● **WHAT THE TASK ASKS**:
Repeat nothing but the line containing "- **Integration Tests**: Check" and the lines that follow it, up to and including the last line of the data below.

● **Source texts of formatted documents**:
------------------------------------------------------------------------

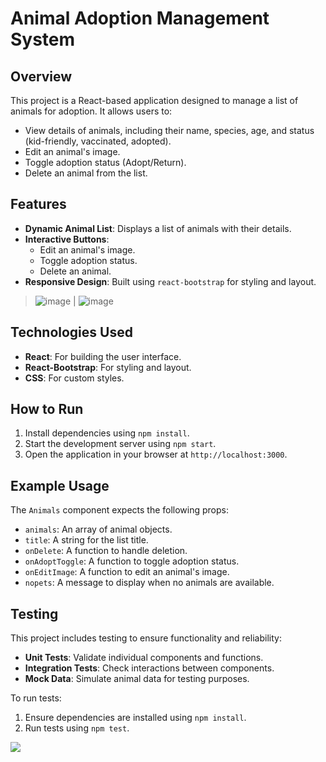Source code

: # Animal Adoption Management System

## Overview
This project is a React-based application designed to manage a list of animals for adoption. It allows users to:
- View details of animals, including their name, species, age, and status (kid-friendly, vaccinated, adopted).
- Edit an animal's image.
- Toggle adoption status (Adopt/Return).
- Delete an animal from the list.

## Features
- **Dynamic Animal List**: Displays a list of animals with their details.
- **Interactive Buttons**:
    - Edit an animal's image.
    - Toggle adoption status.
    - Delete an animal.
- **Responsive Design**: Built using `react-bootstrap` for styling and layout.



> ![image](https://github.com/user-attachments/assets/a952c21e-51a8-4aa3-b2d0-9607702f2d68) | ![image](https://github.com/user-attachments/assets/4ab4d73e-edba-45b4-8376-e46fde8675d2)


## Technologies Used
- **React**: For building the user interface.
- **React-Bootstrap**: For styling and layout.
- **CSS**: For custom styles.

## How to Run
1. Install dependencies using `npm install`.
2. Start the development server using `npm start`.
3. Open the application in your browser at `http://localhost:3000`.

## Example Usage
The `Animals` component expects the following props:
- `animals`: An array of animal objects.
- `title`: A string for the list title.
- `onDelete`: A function to handle deletion.
- `onAdoptToggle`: A function to toggle adoption status.
- `onEditImage`: A function to edit an animal's image.
- `nopets`: A message to display when no animals are available.

## Testing
This project includes testing to ensure functionality and reliability:
- **Unit Tests**: Validate individual components and functions.
- **Integration Tests**: Check interactions between components.
- **Mock Data**: Simulate animal data for testing purposes.

To run tests:
1. Ensure dependencies are installed using `npm install`.
2. Run tests using `npm test`.

![ ](https://github.com/user-attachments/assets/376af2bf-ba7f-4cb4-937c-b9310eedbfa0)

------------------------------------------------------------------------

● **SOLUTION FOR THIS TASK**:
- **Integration Tests**: Check interactions between components.
- **Mock Data**: Simulate animal data for testing purposes.

To run tests:
1. Ensure dependencies are installed using `npm install`.
2. Run tests using `npm test`.

![ ](https://github.com/user-attachments/assets/376af2bf-ba7f-4cb4-937c-b9310eedbfa0)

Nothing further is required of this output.